Exercise aim =
For the listing below, count the lines that contain "Assertions" and report only the number.

Material for the task =

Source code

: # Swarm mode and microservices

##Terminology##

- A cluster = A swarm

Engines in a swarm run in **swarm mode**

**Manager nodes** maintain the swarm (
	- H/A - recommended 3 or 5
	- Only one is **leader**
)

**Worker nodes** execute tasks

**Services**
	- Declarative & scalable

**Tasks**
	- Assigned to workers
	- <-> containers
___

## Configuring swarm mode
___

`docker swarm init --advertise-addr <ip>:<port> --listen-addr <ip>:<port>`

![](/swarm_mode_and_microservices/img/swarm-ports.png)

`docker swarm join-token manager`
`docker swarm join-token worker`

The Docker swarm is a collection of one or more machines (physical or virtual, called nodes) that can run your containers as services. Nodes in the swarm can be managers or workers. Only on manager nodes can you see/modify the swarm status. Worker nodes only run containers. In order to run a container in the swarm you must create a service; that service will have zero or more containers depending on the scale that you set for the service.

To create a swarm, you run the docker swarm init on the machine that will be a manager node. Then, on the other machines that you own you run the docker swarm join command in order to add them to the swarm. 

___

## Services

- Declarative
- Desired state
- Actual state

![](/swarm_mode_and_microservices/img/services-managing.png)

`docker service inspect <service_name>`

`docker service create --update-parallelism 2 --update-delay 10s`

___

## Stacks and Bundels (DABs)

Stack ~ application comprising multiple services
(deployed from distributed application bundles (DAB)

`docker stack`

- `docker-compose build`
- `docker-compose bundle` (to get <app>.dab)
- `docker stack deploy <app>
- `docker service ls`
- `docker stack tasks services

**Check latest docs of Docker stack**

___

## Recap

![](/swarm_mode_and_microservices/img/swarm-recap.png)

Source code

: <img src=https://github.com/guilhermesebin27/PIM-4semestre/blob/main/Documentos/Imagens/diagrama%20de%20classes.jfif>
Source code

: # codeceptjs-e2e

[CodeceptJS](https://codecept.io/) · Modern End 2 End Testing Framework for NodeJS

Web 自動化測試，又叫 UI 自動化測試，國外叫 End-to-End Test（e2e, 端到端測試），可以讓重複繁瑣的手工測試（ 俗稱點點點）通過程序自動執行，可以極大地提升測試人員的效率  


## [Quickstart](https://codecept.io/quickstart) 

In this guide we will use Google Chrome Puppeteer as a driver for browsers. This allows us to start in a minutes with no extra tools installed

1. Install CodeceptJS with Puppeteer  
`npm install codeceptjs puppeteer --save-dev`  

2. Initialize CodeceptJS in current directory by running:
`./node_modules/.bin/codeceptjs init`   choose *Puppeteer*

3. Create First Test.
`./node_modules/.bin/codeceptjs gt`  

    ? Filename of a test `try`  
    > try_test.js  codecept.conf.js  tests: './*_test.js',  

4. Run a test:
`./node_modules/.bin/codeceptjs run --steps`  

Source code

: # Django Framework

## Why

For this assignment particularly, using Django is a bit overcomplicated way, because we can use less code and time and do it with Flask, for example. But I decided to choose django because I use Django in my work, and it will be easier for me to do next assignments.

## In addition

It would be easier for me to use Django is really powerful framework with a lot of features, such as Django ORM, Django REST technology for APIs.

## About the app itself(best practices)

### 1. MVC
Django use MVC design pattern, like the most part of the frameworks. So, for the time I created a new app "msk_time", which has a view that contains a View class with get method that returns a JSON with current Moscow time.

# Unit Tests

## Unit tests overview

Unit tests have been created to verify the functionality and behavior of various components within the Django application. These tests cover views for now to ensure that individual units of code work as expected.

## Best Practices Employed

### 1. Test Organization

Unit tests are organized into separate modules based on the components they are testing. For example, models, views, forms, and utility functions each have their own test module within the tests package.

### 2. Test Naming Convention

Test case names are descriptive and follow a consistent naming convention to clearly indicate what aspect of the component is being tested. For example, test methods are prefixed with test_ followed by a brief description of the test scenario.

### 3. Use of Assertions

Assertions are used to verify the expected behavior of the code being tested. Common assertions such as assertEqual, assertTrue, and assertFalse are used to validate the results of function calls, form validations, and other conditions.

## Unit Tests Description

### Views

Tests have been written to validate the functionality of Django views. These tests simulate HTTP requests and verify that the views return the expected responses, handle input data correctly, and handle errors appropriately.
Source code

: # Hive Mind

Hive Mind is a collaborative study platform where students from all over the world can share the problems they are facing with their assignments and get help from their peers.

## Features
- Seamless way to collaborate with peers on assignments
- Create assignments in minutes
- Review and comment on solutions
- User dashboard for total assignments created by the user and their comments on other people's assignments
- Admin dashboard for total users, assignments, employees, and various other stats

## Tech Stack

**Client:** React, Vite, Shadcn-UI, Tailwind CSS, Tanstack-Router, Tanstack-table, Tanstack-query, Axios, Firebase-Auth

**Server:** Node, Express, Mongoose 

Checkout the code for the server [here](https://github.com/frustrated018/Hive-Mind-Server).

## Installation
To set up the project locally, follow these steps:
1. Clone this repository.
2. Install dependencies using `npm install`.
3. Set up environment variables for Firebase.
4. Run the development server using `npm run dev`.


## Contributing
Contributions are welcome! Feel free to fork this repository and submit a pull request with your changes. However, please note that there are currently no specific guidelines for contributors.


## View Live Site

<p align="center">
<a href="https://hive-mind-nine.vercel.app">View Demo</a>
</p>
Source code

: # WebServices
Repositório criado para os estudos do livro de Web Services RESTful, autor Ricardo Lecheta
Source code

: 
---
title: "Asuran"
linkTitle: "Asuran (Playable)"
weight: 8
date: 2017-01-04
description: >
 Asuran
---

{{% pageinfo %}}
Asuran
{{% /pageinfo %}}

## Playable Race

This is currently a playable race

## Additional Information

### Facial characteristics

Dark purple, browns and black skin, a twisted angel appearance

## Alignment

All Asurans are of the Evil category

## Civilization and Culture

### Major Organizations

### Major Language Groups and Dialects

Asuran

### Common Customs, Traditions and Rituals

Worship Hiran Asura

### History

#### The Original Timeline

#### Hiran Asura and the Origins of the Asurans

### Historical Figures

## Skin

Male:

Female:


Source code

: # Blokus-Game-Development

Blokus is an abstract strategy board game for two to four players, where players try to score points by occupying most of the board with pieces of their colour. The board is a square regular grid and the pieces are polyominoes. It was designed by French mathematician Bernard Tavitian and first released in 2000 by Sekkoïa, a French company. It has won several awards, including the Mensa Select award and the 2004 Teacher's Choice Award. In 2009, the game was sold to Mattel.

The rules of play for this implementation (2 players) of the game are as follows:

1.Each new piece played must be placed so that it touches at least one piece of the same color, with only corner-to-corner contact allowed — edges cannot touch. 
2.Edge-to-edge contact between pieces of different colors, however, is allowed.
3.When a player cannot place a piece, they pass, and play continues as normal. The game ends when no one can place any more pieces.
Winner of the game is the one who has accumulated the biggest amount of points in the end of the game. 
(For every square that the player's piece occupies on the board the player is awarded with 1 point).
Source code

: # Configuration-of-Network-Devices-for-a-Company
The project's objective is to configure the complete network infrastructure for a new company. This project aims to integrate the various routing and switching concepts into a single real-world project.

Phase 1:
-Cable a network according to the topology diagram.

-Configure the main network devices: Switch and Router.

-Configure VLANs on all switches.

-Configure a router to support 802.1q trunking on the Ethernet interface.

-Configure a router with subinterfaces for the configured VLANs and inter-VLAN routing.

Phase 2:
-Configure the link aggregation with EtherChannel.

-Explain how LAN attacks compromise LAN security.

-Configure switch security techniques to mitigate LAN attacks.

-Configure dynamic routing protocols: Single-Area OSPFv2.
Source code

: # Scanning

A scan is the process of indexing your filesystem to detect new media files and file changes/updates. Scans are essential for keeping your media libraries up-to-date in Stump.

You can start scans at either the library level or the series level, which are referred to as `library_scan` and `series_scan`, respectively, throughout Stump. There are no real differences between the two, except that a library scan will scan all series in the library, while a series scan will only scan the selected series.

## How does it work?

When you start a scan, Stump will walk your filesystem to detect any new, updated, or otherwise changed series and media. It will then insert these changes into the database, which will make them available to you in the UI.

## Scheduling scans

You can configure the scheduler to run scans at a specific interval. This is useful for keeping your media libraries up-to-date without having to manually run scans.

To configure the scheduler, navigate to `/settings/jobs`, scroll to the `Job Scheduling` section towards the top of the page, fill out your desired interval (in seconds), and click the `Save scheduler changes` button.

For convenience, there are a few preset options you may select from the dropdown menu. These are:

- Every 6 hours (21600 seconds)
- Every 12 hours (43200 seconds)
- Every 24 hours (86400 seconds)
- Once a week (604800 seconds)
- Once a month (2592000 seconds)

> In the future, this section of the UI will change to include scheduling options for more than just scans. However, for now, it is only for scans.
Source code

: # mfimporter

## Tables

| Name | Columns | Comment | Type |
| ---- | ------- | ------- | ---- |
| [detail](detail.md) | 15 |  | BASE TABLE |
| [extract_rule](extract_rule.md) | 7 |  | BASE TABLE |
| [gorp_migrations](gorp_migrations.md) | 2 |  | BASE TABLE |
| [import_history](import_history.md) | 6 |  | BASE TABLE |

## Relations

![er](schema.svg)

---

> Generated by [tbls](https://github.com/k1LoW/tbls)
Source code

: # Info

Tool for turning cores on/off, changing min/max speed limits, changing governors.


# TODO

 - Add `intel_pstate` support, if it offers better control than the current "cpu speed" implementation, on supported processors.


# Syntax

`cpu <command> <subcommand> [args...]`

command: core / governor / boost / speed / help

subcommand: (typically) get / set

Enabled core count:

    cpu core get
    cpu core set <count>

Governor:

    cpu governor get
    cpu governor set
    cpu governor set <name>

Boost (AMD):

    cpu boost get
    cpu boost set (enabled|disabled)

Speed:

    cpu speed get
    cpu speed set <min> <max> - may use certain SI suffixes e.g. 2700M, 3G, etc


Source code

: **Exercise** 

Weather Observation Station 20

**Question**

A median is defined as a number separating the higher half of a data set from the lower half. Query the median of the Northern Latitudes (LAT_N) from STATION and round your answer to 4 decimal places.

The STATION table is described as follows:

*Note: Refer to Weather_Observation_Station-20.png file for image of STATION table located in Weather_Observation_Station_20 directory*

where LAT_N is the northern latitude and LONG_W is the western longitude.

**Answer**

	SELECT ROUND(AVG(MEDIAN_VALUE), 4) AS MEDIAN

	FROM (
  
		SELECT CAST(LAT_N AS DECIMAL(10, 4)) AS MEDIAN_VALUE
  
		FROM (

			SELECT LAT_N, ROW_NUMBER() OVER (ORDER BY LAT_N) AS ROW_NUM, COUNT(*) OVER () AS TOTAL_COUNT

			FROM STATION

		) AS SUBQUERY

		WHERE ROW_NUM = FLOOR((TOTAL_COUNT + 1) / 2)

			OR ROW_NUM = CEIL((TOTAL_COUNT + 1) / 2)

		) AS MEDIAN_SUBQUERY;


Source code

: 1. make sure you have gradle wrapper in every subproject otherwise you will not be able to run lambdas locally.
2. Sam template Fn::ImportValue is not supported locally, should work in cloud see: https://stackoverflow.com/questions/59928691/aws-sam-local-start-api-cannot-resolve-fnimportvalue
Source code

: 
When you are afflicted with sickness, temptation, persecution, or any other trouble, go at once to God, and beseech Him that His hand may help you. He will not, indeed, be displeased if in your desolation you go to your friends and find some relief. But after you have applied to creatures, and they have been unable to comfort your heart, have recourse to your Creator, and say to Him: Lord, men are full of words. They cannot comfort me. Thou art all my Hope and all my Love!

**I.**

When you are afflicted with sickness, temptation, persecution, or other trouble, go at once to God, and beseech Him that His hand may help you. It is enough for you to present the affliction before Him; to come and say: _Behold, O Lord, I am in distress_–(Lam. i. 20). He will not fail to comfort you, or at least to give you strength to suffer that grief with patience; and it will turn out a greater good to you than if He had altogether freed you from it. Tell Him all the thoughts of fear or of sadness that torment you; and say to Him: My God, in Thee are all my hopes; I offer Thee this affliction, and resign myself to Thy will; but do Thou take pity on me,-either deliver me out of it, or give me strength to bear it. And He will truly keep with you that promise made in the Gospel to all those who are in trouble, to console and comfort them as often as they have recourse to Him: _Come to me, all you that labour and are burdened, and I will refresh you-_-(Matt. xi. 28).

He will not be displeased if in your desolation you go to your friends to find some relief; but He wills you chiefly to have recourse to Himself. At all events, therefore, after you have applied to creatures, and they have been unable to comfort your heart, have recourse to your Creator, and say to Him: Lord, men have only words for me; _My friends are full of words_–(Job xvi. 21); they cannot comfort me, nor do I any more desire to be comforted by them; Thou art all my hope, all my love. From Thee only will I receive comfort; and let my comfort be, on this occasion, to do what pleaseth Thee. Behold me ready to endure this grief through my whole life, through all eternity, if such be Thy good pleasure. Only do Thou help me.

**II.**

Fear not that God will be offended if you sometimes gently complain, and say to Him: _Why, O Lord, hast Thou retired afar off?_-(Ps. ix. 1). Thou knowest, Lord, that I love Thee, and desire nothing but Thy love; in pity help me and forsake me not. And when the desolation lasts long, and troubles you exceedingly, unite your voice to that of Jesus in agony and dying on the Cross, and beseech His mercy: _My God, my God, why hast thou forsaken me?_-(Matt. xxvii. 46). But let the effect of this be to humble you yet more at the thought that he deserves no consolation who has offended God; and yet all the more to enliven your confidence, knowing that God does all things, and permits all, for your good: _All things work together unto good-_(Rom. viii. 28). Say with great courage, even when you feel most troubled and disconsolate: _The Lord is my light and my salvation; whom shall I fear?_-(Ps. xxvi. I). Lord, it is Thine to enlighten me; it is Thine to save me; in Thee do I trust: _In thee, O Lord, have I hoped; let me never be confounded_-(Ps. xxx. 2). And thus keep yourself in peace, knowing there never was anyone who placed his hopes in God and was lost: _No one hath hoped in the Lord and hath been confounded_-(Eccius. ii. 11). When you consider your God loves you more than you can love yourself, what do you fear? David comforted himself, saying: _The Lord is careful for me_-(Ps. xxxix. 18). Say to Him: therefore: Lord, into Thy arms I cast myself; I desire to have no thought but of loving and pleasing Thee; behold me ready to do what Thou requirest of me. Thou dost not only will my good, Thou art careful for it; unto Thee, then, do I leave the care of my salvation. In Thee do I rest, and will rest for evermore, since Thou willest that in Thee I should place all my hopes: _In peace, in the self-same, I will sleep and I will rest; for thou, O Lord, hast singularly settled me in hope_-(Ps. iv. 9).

Task answer =
2